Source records

━━━━━━━━━━━━━━━━━━━━

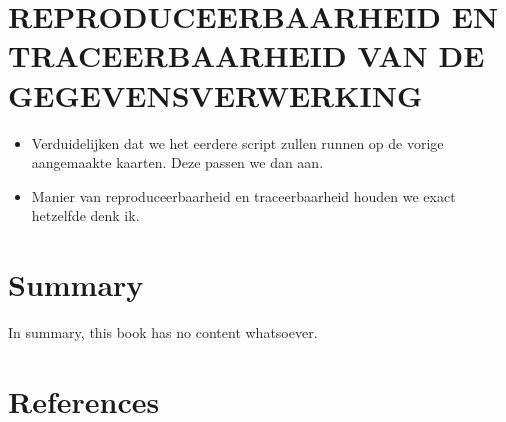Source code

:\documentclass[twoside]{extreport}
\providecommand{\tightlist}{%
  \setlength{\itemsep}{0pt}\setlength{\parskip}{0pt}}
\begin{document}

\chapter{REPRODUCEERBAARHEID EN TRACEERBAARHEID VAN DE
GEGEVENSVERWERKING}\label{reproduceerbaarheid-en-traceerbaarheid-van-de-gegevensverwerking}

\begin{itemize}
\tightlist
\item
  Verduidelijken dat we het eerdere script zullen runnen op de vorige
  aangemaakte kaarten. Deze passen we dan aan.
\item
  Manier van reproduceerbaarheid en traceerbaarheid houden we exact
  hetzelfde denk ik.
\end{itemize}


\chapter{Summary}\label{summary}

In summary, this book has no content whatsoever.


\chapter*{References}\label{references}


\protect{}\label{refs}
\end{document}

━━━━━━━━━━━━━━━━━━━━

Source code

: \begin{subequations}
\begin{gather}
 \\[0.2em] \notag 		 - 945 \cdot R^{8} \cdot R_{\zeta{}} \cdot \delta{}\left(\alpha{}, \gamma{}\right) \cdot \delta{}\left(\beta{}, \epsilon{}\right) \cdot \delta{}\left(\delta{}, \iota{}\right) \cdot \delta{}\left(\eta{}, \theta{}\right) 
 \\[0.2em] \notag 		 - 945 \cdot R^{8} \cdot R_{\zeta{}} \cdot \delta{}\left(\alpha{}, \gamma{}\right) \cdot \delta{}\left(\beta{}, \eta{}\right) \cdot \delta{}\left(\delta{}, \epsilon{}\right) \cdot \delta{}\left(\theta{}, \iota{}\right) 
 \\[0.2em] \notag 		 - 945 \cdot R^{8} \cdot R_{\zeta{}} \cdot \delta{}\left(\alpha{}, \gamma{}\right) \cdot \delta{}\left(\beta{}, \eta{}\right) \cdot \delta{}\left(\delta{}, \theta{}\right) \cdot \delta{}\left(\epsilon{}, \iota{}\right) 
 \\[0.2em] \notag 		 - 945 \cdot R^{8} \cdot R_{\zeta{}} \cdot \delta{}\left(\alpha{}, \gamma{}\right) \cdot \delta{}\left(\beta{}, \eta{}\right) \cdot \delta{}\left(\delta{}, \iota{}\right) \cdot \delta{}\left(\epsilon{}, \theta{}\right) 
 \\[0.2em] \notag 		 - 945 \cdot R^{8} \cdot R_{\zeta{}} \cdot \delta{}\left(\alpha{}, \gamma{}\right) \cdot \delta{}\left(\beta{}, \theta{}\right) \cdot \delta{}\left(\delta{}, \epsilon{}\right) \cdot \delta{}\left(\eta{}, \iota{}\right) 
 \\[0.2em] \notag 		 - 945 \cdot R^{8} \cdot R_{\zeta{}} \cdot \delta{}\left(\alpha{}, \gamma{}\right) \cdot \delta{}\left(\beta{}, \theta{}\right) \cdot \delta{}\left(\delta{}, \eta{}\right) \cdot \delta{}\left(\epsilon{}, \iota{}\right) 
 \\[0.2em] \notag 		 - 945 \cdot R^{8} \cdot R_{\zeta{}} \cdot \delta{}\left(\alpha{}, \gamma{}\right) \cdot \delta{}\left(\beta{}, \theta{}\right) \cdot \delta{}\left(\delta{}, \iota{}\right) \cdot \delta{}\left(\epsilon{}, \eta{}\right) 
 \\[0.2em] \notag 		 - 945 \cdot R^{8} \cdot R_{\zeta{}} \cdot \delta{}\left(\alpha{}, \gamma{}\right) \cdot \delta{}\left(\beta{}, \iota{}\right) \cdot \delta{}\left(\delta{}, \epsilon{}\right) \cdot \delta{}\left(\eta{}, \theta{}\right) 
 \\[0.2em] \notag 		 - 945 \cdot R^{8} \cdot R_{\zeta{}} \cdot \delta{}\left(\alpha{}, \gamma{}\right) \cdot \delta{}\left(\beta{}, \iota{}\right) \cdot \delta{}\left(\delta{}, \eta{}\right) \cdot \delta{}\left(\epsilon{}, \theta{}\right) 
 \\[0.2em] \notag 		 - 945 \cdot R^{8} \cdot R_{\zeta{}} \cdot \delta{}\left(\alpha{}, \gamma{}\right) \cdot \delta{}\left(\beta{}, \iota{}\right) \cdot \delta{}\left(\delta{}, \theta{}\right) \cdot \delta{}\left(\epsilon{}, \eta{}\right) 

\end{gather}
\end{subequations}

━━━━━━━━━━━━━━━━━━━━

| EXERCISE OBJECTIVE |
Please show, exactly as written, every line above that contains the word "summary".

| EXERCISE SOLUTION |
\chapter{Summary}\label{summary}
In summary, this book has no content whatsoever.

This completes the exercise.